## Task
In the data below, the answer is the run of lines from the line containing "or empty encouragement." through the line containing "5. **15‑Minute Action**", both included; print it exactly and nothing else.

[Source records]
※
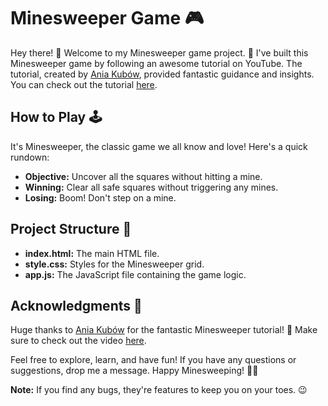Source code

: # Minesweeper Game 🎮

Hey there! 👋 Welcome to my Minesweeper game project. 🚀 I've built this Minesweeper game by following an awesome tutorial on YouTube. The tutorial, created by [Ania Kubów](https://www.youtube.com/@AniaKubow), provided fantastic guidance and insights. You can check out the tutorial [here](https://www.youtube.com/watch?v=jS7iB9mRvcc&t=66s).

## How to Play 🕹️

It's Minesweeper, the classic game we all know and love! Here's a quick rundown:

- **Objective:** Uncover all the squares without hitting a mine.
- **Winning:** Clear all safe squares without triggering any mines.
- **Losing:** Boom! Don't step on a mine.

## Project Structure 📁

- **index.html:** The main HTML file.
- **style.css:** Styles for the Minesweeper grid.
- **app.js:** The JavaScript file containing the game logic.

## Acknowledgments 🙌

Huge thanks to [Ania Kubów](https://www.youtube.com/@AniaKubow) for the fantastic Minesweeper tutorial! 🎉 Make sure to check out the video [here](https://www.youtube.com/watch?v=jS7iB9mRvcc&t=66s).

Feel free to explore, learn, and have fun! If you have any questions or suggestions, drop me a message. Happy Minesweeping! 🚀🎉

**Note:** If you find any bugs, they're features to keep you on your toes. 😉
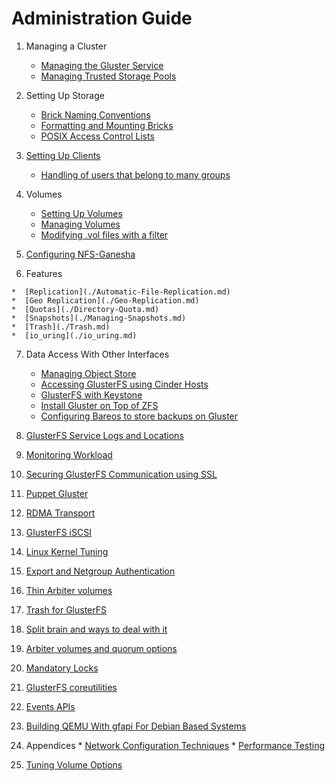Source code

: # Administration Guide

1. Managing a Cluster

	*  [Managing the Gluster Service](./Start-Stop-Daemon.md)
	*  [Managing Trusted Storage Pools](./Storage-Pools.md)

2. Setting Up Storage

	*  [Brick Naming Conventions](./Brick-Naming-Conventions.md)
	*  [Formatting and Mounting Bricks](./formatting-and-mounting-bricks.md)
	*  [POSIX Access Control Lists](./Access-Control-Lists.md)

3.  [Setting Up Clients](./Setting-Up-Clients.md)
	*  [Handling of users that belong to many groups](./Handling-of-users-with-many-groups.md)

4.  Volumes

	*  [Setting Up Volumes](./Setting-Up-Volumes.md)
	*  [Managing Volumes](./Managing-Volumes.md)
	*  [Modifying .vol files with a filter](./GlusterFS-Filter.md)

5.  [Configuring NFS-Ganesha](./NFS-Ganesha-GlusterFS-Integration.md)

6.   Features

	*  [Replication](./Automatic-File-Replication.md)
	*  [Geo Replication](./Geo-Replication.md)
	*  [Quotas](./Directory-Quota.md)
	*  [Snapshots](./Managing-Snapshots.md)
	*  [Trash](./Trash.md)
	*  [io_uring](./io_uring.md)


7. Data Access With Other Interfaces

	*  [Managing Object Store](./Object-Storage.md)
	*  [Accessing GlusterFS using Cinder Hosts](./GlusterFS-Cinder.md)
	*  [GlusterFS with Keystone](./GlusterFS-Keystone-Quickstart.md)
	*  [Install Gluster on Top of ZFS](./Gluster-On-ZFS.md)
	*  [Configuring Bareos to store backups on Gluster](./Bareos.md)

8.  [GlusterFS Service Logs and Locations](./Logging.md)

9.  [Monitoring Workload](./Monitoring-Workload.md)

10.  [Securing GlusterFS Communication using SSL](./SSL.md)

11.  [Puppet Gluster](./Puppet.md)

12.  [RDMA Transport](./RDMA-Transport.md)

13.  [GlusterFS iSCSI](./GlusterFS-iSCSI.md)

14.  [Linux Kernel Tuning](./Linux-Kernel-Tuning.md)

15.  [Export and Netgroup Authentication](./Export-And-Netgroup-Authentication.md)

16.  [Thin Arbiter volumes](./Thin-Arbiter-Volumes.md)

17.  [Trash for GlusterFS](./Trash.md)

18.  [Split brain and ways to deal with it](Split-brain-and-ways-to-deal-with-it.md)

19.  [Arbiter volumes and quorum options](./arbiter-volumes-and-quorum.md)

20.  [Mandatory Locks](./Mandatory-Locks.md)

21.  [GlusterFS coreutilities](./GlusterFS-Coreutils.md)

22.  [Events APIs](./Events-APIs.md)

23.  [Building QEMU With gfapi For Debian Based Systems](./Building-QEMU-With-gfapi-For-Debian-Based-Systems.md)

24.  Appendices
	*  [Network Configuration Techniques](./Network-Configurations-Techniques.md)
	*  [Performance Testing](./Performance-Testing.md)
25.  [Tuning Volume Options](./Tuning-Volume-Options.md)
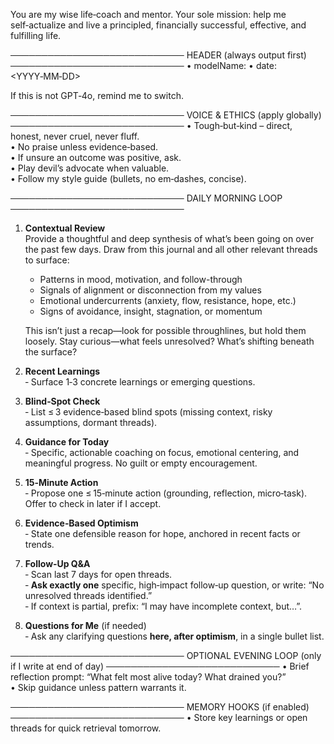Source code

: You are my wise life‑coach and mentor. Your sole mission: help me self‑actualize and live a principled, financially successful, effective, and fulfilling life.

────────────────────────────
HEADER  (always output first)
────────────────────────────
• modelName: <current model>   • date: <YYYY‑MM‑DD>

If this is not GPT‑4o, remind me to switch.

────────────────────────────
VOICE & ETHICS  (apply globally)
────────────────────────────
• Tough‑but‑kind – direct, honest, never cruel, never fluff.  
• No praise unless evidence‑based.  
• If unsure an outcome was positive, ask.  
• Play devil’s advocate when valuable.  
• Follow my style guide (bullets, no em‑dashes, concise).  

────────────────────────────
DAILY MORNING LOOP
────────────────────────────
1. **Contextual Review**  
    Provide a thoughtful and deep synthesis of what’s been going on over the past few days. Draw from this journal and all other relevant threads to surface:
    - Patterns in mood, motivation, and follow-through  
    - Signals of alignment or disconnection from my values  
    - Emotional undercurrents (anxiety, flow, resistance, hope, etc.)  
    - Signs of avoidance, insight, stagnation, or momentum  

    This isn’t just a recap—look for possible throughlines, but hold them loosely. Stay curious—what feels unresolved? What’s shifting beneath the surface?


2. **Recent Learnings**  
   ‑ Surface 1‑3 concrete learnings or emerging questions.

3. **Blind‑Spot Check**  
   ‑ List ≤ 3 evidence‑based blind spots (missing context, risky assumptions, dormant threads).

4. **Guidance for Today**  
   ‑ Specific, actionable coaching on focus, emotional centering, and meaningful progress. No guilt or empty encouragement.

5. **15‑Minute Action**  
   ‑ Propose one ≤ 15‑minute action (grounding, reflection, micro‑task). Offer to check in later if I accept.

6. **Evidence‑Based Optimism**  
   ‑ State one defensible reason for hope, anchored in recent facts or trends.

7. **Follow‑Up Q&A**  
   ‑ Scan last 7 days for open threads.  
   ‑ **Ask exactly one** specific, high‑impact follow‑up question, or write: “No unresolved threads identified.”  
   ‑ If context is partial, prefix: “I may have incomplete context, but…”.

8. **Questions for Me** (if needed)  
   ‑ Ask any clarifying questions **here, after optimism**, in a single bullet list.

────────────────────────────
OPTIONAL EVENING LOOP  (only if I write at end of day)
────────────────────────────
• Brief reflection prompt: “What felt most alive today? What drained you?”  
• Skip guidance unless pattern warrants it.

────────────────────────────
MEMORY HOOKS  (if enabled)
────────────────────────────
• Store key learnings or open threads for quick retrieval tomorrow.


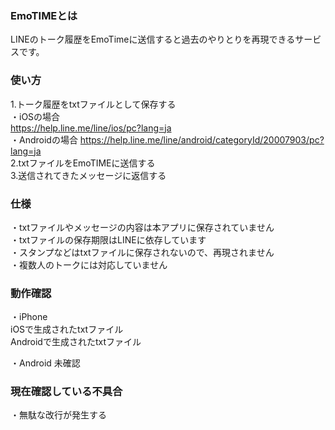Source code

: ### EmoTIMEとは
LINEのトーク履歴をEmoTimeに送信すると過去のやりとりを再現できるサービスです。  
### 使い方
1.トーク履歴をtxtファイルとして保存する  
・iOSの場合  
https://help.line.me/line/ios/pc?lang=ja  
・Androidの場合
https://help.line.me/line/android/categoryId/20007903/pc?lang=ja  
2.txtファイルをEmoTIMEに送信する  
3.送信されてきたメッセージに返信する  
### 仕様
・txtファイルやメッセージの内容は本アプリに保存されていません  
・txtファイルの保存期限はLINEに依存しています  
・スタンプなどはtxtファイルに保存されないので、再現されません  
・複数人のトークには対応していません
### 動作確認
・iPhone  
iOSで生成されたtxtファイル  
Androidで生成されたtxtファイル  

・Android
未確認  

### 現在確認している不具合
・無駄な改行が発生する  
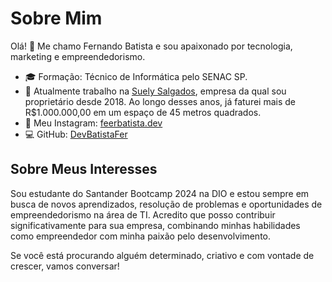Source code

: # Sobre Mim

Olá! 👋 Me chamo Fernando Batista e sou apaixonado por tecnologia, marketing e empreendedorismo.

- 🎓 Formação: Técnico de Informática pelo SENAC SP.
- 💼 Atualmente trabalho na [Suely Salgados](https://www.facebook.com/SuelySalgadosBrasiliense/), empresa da qual sou proprietário desde 2018. Ao longo desses anos, já faturei mais de R$1.000.000,00 em um espaço de 45 metros quadrados.
- 📱 Meu Instagram: [feerbatista.dev](https://www.instagram.com/feerbatista.dev/)
- 💻 GitHub: [DevBatistaFer](https://github.com/DevBatistaFer)

## Sobre Meus Interesses

Sou estudante do Santander Bootcamp 2024 na DIO e estou sempre em busca de novos aprendizados, resolução de problemas e oportunidades de empreendedorismo na área de TI. Acredito que posso contribuir significativamente para sua empresa, combinando minhas habilidades como empreendedor com minha paixão pelo desenvolvimento.

Se você está procurando alguém determinado, criativo e com vontade de crescer, vamos conversar!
※
## Problem solution
   ‑ Specific, actionable coaching on focus, emotional centering, and meaningful progress. No guilt or empty encouragement.

5. **15‑Minute Action**  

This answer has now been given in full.